MASALSI BİR MEYDAN VE YENİDEN İNŞA EDİLMİŞ TARİH
13. yüzyıldan kalma Rynek Meydanı, şehrin tam kalbinde yer alıyor ve Avrupa’nın en büyük pazar meydanlarından biri olarak kabul ediliyor. Rengarenk binalar, Gotik mimariye sahip belediye binası ve hareketli kafelerle çevrili bu meydan, ziyaretçilerini adeta bir masalın içine davet ediyor.
Bocianski, “Meydanda yürürken kendimi bir hikâye kitabının sayfalarında gibi hissettim” diyerek ilk izlenimini aktarıyor. Şehir, İkinci Dünya Savaşı sırasında büyük ölçüde tahrip edilmiş olsa da, sonraki yıllarda aslına uygun şekilde titizlikle yeniden inşa edilmiş. Bugün Wroclaw, tarihi dokusu ve savaş sonrası mimarisiyle geçmiş ile bugünü zarif bir şekilde bir araya getiriyor.

‘POLONYA’NIN VENEDİK’İ’ OLARAK ANILIYOR
Wroclaw, 12 ada üzerine kurulu olması ve 100’den fazla köprüsüyle dikkat çekiyor.
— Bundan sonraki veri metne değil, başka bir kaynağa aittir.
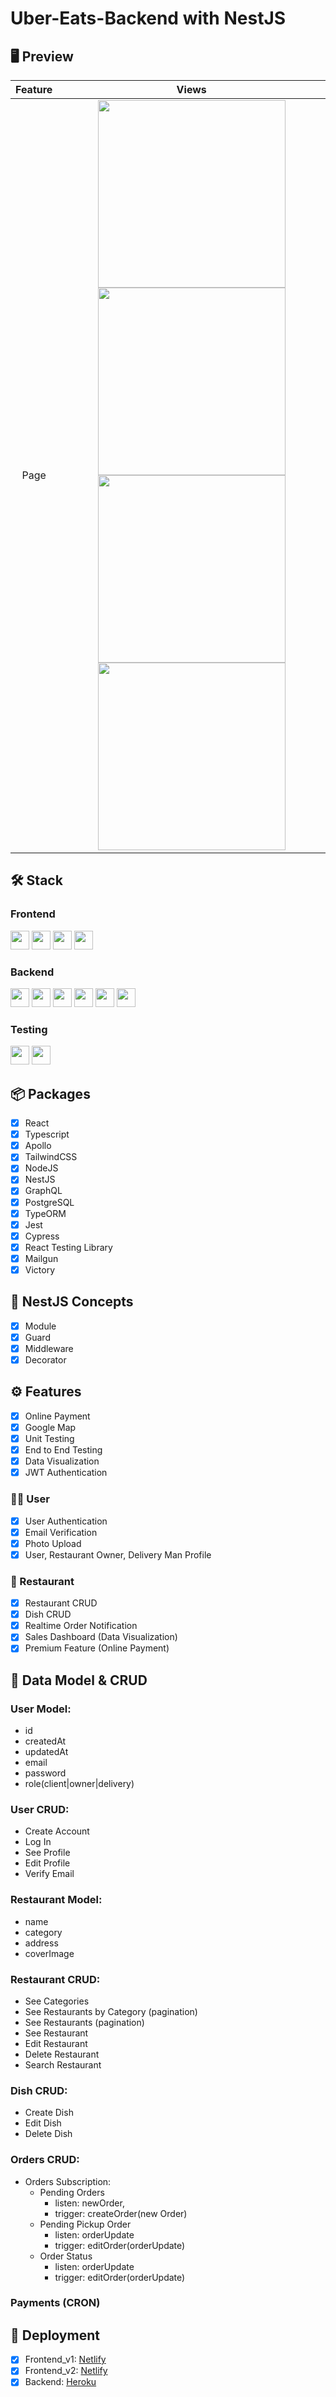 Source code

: # Uber-Eats-Backend with NestJS

## 🖥 Preview

| Feature |                                                                                                                                                                                                                                                                                        Views                                                                                                                                                                                                                                                                                         |
| :-----: | :----------------------------------------------------------------------------------------------------------------------------------------------------------------------------------------------------------------------------------------------------------------------------------------------------------------------------------------------------------------------------------------------------------------------------------------------------------------------------------------------------------------------------------------------------------------------------------: |
|  Page   | <img widtH="300" height="300" src="https://user-images.githubusercontent.com/78011042/143002726-f92677ec-a00e-4ef3-b886-f85fbf2964f6.png"/> <img widtH="300" height="300" src="https://user-images.githubusercontent.com/78011042/143003085-9aee7b6d-b61e-4c3f-aeaf-6f3d137be887.png"/> <br> <img widtH="300" height="300" src="https://user-images.githubusercontent.com/78011042/143004603-6b2cfad5-c483-4cb0-a2c3-751cbb80e17a.png"/> <img widtH="300" height="300" src="https://user-images.githubusercontent.com/78011042/143007174-070e78cd-a9cf-4dc4-8623-b9b010237690.png"/> |

## 🛠 Stack

### Frontend

<img height="30" src="https://img.shields.io/badge/React-black?style=for-the-badge&logo=React&logoColor=#61DAFB"/> <img height="30" src="https://img.shields.io/badge/Typescript-black?style=for-the-badge&logo=Typescript&logoColor=3178C6"/>
<img height="30" src="https://img.shields.io/badge/TailwindCSS-black?style=for-the-badge&logo=TailwindCSS&logoColor=06B6D4"/>
<img height="30" src="https://img.shields.io/badge/Netlify-black?style=for-the-badge&logo=Netlify&logoColor=00C7B7"/>

### Backend

<img height="30" src="https://img.shields.io/badge/Nodejs-339933?style=for-the-badge&logo=Node.js&logoColor=white"/> <img height="30" src="https://img.shields.io/badge/NestJS-E0234E?style=for-the-badge&logo=NestJS&logoColor=white"/>
<img height="30" src="https://img.shields.io/badge/GraphQL-E434AA?style=for-the-badge&logo=GraphQL&logoColor=white"/>
<img height="30" src="https://img.shields.io/badge/Apollo GraphQL-311C87?style=for-the-badge&logo=ApolloGraphQL&logoColor=white"/>
<img height="30" src="https://img.shields.io/badge/PostgreSQL-4169E1?style=for-the-badge&logo=PostgreSQL&logoColor=white"/>
<img height="30" src="https://img.shields.io/badge/Heroku-430098?style=for-the-badge&logo=Heroku&logoColor=white"/>

### Testing

<img height="30" src="https://img.shields.io/badge/Jest-C21325?style=for-the-badge&logo=Jest&logoColor=white"/> 
<img height="30" src="https://img.shields.io/badge/Testing Library-E33332?style=for-the-badge&logo=Testing Library&logoColor=white"/>

## 📦 Packages

- [x] React
- [x] Typescript
- [x] Apollo
- [x] TailwindCSS
- [x] NodeJS
- [x] NestJS
- [x] GraphQL
- [x] PostgreSQL
- [x] TypeORM
- [x] Jest
- [x] Cypress
- [x] React Testing Library
- [x] Mailgun
- [x] Victory

## 📖 NestJS Concepts

- [x] Module
- [x] Guard
- [x] Middleware
- [x] Decorator

## ⚙ Features

- [x] Online Payment
- [x] Google Map
- [x] Unit Testing
- [x] End to End Testing
- [x] Data Visualization
- [x] JWT Authentication

### 🙎‍♂️ User

- [x] User Authentication
- [x] Email Verification
- [x] Photo Upload
- [x] User, Restaurant Owner, Delivery Man Profile

### 🍕 Restaurant

- [x] Restaurant CRUD
- [x] Dish CRUD
- [x] Realtime Order Notification
- [x] Sales Dashboard (Data Visualization)
- [x] Premium Feature (Online Payment)

## 📰 Data Model & CRUD

### User Model:

- id
- createdAt
- updatedAt
- email
- password
- role(client|owner|delivery)

### User CRUD:

- Create Account
- Log In
- See Profile
- Edit Profile
- Verify Email

### Restaurant Model:

- name
- category
- address
- coverImage

### Restaurant CRUD:

- See Categories
- See Restaurants by Category (pagination)
- See Restaurants (pagination)
- See Restaurant
- Edit Restaurant
- Delete Restaurant
- Search Restaurant

### Dish CRUD:

- Create Dish
- Edit Dish
- Delete Dish

### Orders CRUD:

- Orders Subscription:
  - Pending Orders
    - listen: newOrder,
    - trigger: createOrder(new Order)
  - Pending Pickup Order
    - listen: orderUpdate
    - trigger: editOrder(orderUpdate)
  - Order Status
    - listen: orderUpdate
    - trigger: editOrder(orderUpdate)

### Payments (CRON)

## 🚀 Deployment

- [x] Frontend_v1: [Netlify](https://focused-shirley-1ba214.netlify.app/)
- [x] Frontend_v2: [Netlify](https://optimistic-mestorf-dbd1fd.netlify.app/)
- [x] Backend: [Heroku](https://nuber-eats-backend-2021.herokuapp.com/graphql)
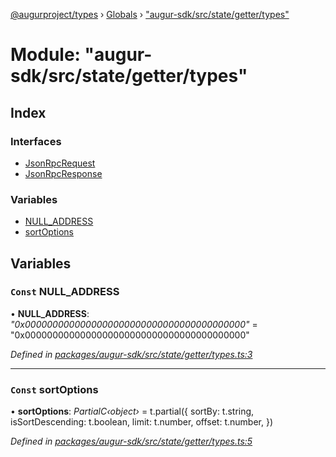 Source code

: [@augurproject/types](../README.md) › [Globals](../globals.md) › ["augur-sdk/src/state/getter/types"](_augur_sdk_src_state_getter_types_.md)

# Module: "augur-sdk/src/state/getter/types"

## Index

### Interfaces

* [JsonRpcRequest](../interfaces/_augur_sdk_src_state_getter_types_.jsonrpcrequest.md)
* [JsonRpcResponse](../interfaces/_augur_sdk_src_state_getter_types_.jsonrpcresponse.md)

### Variables

* [NULL_ADDRESS](_augur_sdk_src_state_getter_types_.md#const-null_address)
* [sortOptions](_augur_sdk_src_state_getter_types_.md#const-sortoptions)

## Variables

### `Const` NULL_ADDRESS

• **NULL_ADDRESS**: *"0x0000000000000000000000000000000000000000"* = "0x0000000000000000000000000000000000000000"

*Defined in [packages/augur-sdk/src/state/getter/types.ts:3](https://github.com/AugurProject/augur/blob/69c4be52bf/packages/augur-sdk/src/state/getter/types.ts#L3)*

___

### `Const` sortOptions

• **sortOptions**: *PartialC‹object›* = t.partial({
  sortBy: t.string,
  isSortDescending: t.boolean,
  limit: t.number,
  offset: t.number,
})

*Defined in [packages/augur-sdk/src/state/getter/types.ts:5](https://github.com/AugurProject/augur/blob/69c4be52bf/packages/augur-sdk/src/state/getter/types.ts#L5)*

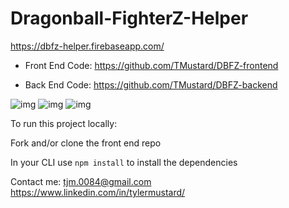 # Dragonball-FighterZ-Helper

https://dbfz-helper.firebaseapp.com/

* Front End Code: https://github.com/TMustard/DBFZ-frontend

* Back End Code: https://github.com/TMustard/DBFZ-backend

![img](https://i.imgur.com/PJw9npS.png)
![img](https://i.imgur.com/bVjQ9IX.png)
![img](https://i.imgur.com/l9KM3Rr.png)

To run this project locally: 

Fork and/or clone the front end repo

In your CLI use `npm install` to install the dependencies 

Contact me: tjm.0084@gmail.com      https://www.linkedin.com/in/tylermustard/

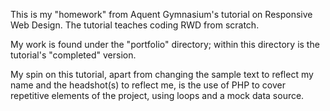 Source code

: This is my "homework" from Aquent Gymnasium's tutorial on Responsive Web Design. The tutorial teaches coding RWD from scratch.

My work is found under the "portfolio" directory; within this directory is the tutorial's "completed" version.

My spin on this tutorial, apart from changing the sample text to reflect my name and the headshot(s) to reflect me, is the use of PHP to cover repetitive elements of the project, using loops and a mock data source.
Bu özelliği nedeniyle Polonya’nın Venedik’i olarak anılan şehir, romantik manzaralarıyla öne çıkıyor. Özellikle Tumski Köprüsü, aşıkların kilit bırakma geleneği sayesinde hem yerel halkın hem de turistlerin uğrak noktalarından biri hâline gelmiş durumda.
En etkileyici bölgelerden biri ise şehrin en eski yerleşim yeri olan Ostrow Tumski ya da diğer adıyla Katedral Adası. Aralarında Vaftizci Yahya Katedrali’nin de bulunduğu birçok dini yapı burada yer alıyor.
LEZZET DOLU BİR ŞEHİR
Bocianski, Wroclaw seyahatinde tattığı yemeklerin 20’den fazla ülke gezmesine rağmen hâlâ unutamadığı lezzetler arasında olduğunu belirtiyor. Özellikle geleneksel pierogi, bigos, zurek ve placki ziemniaczane gibi yerel tatlar öne çıkıyor. Yerel Polonya biralarının ise başlı başına bir deneyim sunduğunu ifade ediyor.
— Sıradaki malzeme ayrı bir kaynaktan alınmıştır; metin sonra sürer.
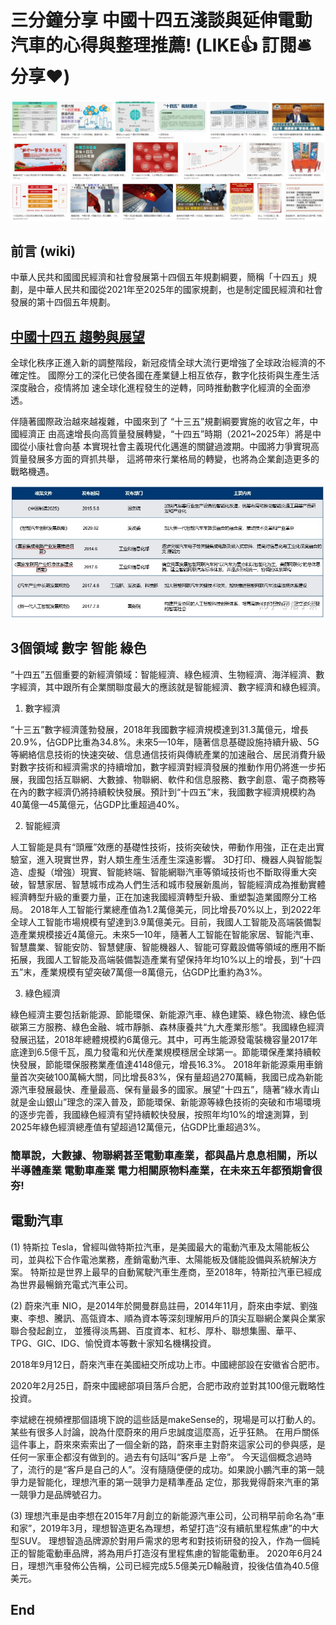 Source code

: # 三分鐘分享 中國十四五淺談與延伸電動汽車的心得與整理推薦! (LIKE👍 訂閱🛎 分享❤️)

![f1](https://github.com/HCH1/blog/blob/master/fig/stock2aa.JPG)

## 前言 (wiki) 

中華人民共和國國民經濟和社會發展第十四個五年規劃綱要，簡稱「十四五」規劃，是中華人民共和國從2021年至2025年的國家規劃，也是制定國民經濟和社會發展的第十四個五年規劃。

## [中國十四五 趨勢與展望](https://www2.deloitte.com/content/dam/Deloitte/cn/Documents/ser-soe-br/deloitte-cn-fourteenth-five-year-plan-report-zh-200521.pdf)

全球化秩序正進入新的調整階段，新冠疫情全球大流行更增強了全球政治經濟的不確定性。
國際分工的深化已使各國在產業鏈上相互依存，數字化技術與生產生活深度融合，疫情將加
速全球化進程發生的逆轉，同時推動數字化經濟的全面滲透。

伴隨著國際政治越來越複雜，中國來到了 “十三五”規劃綱要實施的收官之年，中國經濟正
由高速增長向高質量發展轉變，“十四五”時期（2021~2025年）將是中國從小康社會向基
本實現社會主義現代化邁進的關鍵過渡期。中國將力爭實現高質量發展多方面的齊抓共舉，
這將帶來行業格局的轉變，也將為企業創造更多的戰略機遇。

![f1](https://github.com/HCH1/blog/blob/master/fig/stock2ab.JPG)

## 3個領域 數字 智能 綠色

“十四五”五個重要的新經濟領域：智能經濟、綠色經濟、生物經濟、海洋經濟、數字經濟，其中跟所有企業關聯度最大的應該就是智能經濟、數字經濟和綠色經濟。

1. 數字經濟

“十三五”數字經濟蓬勃發展，2018年我國數字經濟規模達到31.3萬億元，增長20.9%，佔GDP比重為34.8%。未來5—10年，隨著信息基礎設施持續升級、5G等網絡信息技術的快速突破、信息通信技術與傳統產業的加速融合、居民消費升級對數字技術和經濟需求的持續增加，數字經濟對經濟發展的推動作用仍將進一步拓展，我國包括互聯網、大數據、物聯網、軟件和信息服務、數字創意、電子商務等在內的數字經濟仍將持續較快發展。預計到“十四五”末，我國數字經濟規模約為40萬億—45萬億元，佔GDP比重超過40%。

2. 智能經濟

人工智能是具有“頭雁”效應的基礎性技術，技術突破快，帶動作用強，正在走出實驗室，進入現實世界，對人類生產生活產生深遠影響。 3D打印、機器人與智能製造、虛擬（增強）現實、智能終端、智能網聯汽車等領域技術也不斷取得重大突破，智慧家居、智慧城市成為人們生活和城市發展新風尚，智能經濟成為推動實體經濟轉型升級的重要力量，正在加速我國經濟轉型升級、重塑製造業國際分工格局。 2018年人工智能行業總產值為1.2萬億美元，同比增長70%以上，到2022年全球人工智能市場規模有望達到3.9萬億美元。目前，我國人工智能及高端裝備製造產業規模接近4萬億元。未來5—10年，隨著人工智能在智能家居、智能汽車、智慧農業、智能安防、智慧健康、智能機器人、智能可穿戴設備等領域的應用不斷拓展，我國人工智能及高端裝備製造產業有望保持年均10%以上的增長，到“十四五”末，產業規模有望突破7萬億—8萬億元，佔GDP比重約為3%。

3. 綠色經濟

綠色經濟主要包括新能源、節能環保、新能源汽車、綠色建築、綠色物流、綠色低碳第三方服務、綠色金融、城市靜脈、森林康養共“九大產業形態”。我國綠色經濟發展迅猛，2018年總體規模約6萬億元。其中，可再生能源發電裝機容量2017年底達到6.5億千瓦，風力發電和光伏產業規模穩居全球第一。節能環保產業持續較快發展，節能環保服務業產值達4148億元，增長16.3%。 2018年新能源乘用車銷量首次突破100萬輛大關，同比增長83%，保有量超過270萬輛，我國已成為新能源汽車發展最快、產量最高、保有量最多的國家。展望“十四五”，隨著“綠水青山就是金山銀山”理念的深入普及，節能環保、新能源等綠色技術的突破和市場環境的逐步完善，我國綠色經濟有望持續較快發展，按照年均10%的增速測算，到2025年綠色經濟總產值有望超過12萬億元，佔GDP比重超過3%。

### 簡單說，大數據、物聯網甚至電動車產業，都與晶片息息相關，所以半導體產業 電動車產業 電力相關原物料產業，在未來五年都預期會很夯!


## 電動汽車

(1)
特斯拉 Tesla，曾經叫做特斯拉汽車，是美國最大的電動汽車及太陽能板公司，並與松下合作電池業務，產銷電動汽車、太陽能板及儲能設備與系統解決方案。
特斯拉是世界上最早的自動駕駛汽車生產商，至2018年，特斯拉汽車已經成為世界最暢銷充電式汽車公司。


(2)
蔚來汽車 NIO，是2014年於開曼群島註冊，2014年11月，蔚來由李斌、劉強東、李想、騰訊、高瓴資本、順為資本等深刻理解用戶的頂尖互聯網企業與企業家聯合發起創立，
並獲得淡馬錫、百度資本、紅杉、厚朴、聯想集團、華平、TPG、GIC、IDG、愉悅資本等數十家知名機構投資。

2018年9月12日，蔚來汽車在美國紐交所成功上市。中國總部設在安徽省合肥市。

2020年2月25日，蔚來中國總部項目落戶合肥，合肥市政府並對其100億元戰略性投資。


李斌總在視頻裡那個語境下說的這些話是makeSense的，現場是可以打動人的。某些有很多人討論，說為什麼蔚來的用戶忠誠度這麼高，近乎狂熱。 
在用戶關係這件事上，蔚來來索索出了一個全新的路，蔚來車主對蔚來這家公司的參與感，是任何一家車企都沒有做到的。過去有句話叫“客戶是 上帝”。
今天這個概念過時了，流行的是“客戶是自己的人”。沒有隨隨便便的成功。如果說小鵬汽車的第一競爭力是智能化，理想汽車的第一競爭力是精準產品 定位，那我覺得蔚來汽車的第一競爭力是品牌號召力。


(3)
理想汽車是由李想在2015年7月創立的新能源汽車公司，公司稍早前命名為“車和家”，2019年3月，理想智造更名為理想，希望打造“沒有續航里程焦慮”的中大型SUV。
理想智造品牌源於對用戶需求的思考和對技術研發的投入，作為一個純正的智能電動車品牌，將為用戶打造沒有里程焦慮的智能電動車。 
2020年6月24日，理想汽車發佈公告稱，公司已經完成5.5億美元D輪融資，投後估值為40.5億美元。



## End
KÜLTÜREL ZENGİNLİKLERİYLE DE DİKKAT ÇEKİYOR
Wroclaw, turistik açıdan Krakow ya da Varşova kadar ön planda olmasa da zengin bir kültürel altyapıya sahip. Müzeleri, tiyatroları ve sanat galerileri ile şehir, kültür meraklıları için de cazip bir seçenek sunuyor. Polonya Ulusal Müzesi ve Ractawice Panorama gibi önemli kültürel duraklar, kenti ziyaret edenlerin mutlaka görmesi gereken yerler arasında yer alıyor.
Business Insider’ın ‘I’d never heard of the ‘Venice of Poland’ before I visited. Now, it’s the one European city I recommend to everyone.’ başlıklı haberinden derlenmiştir.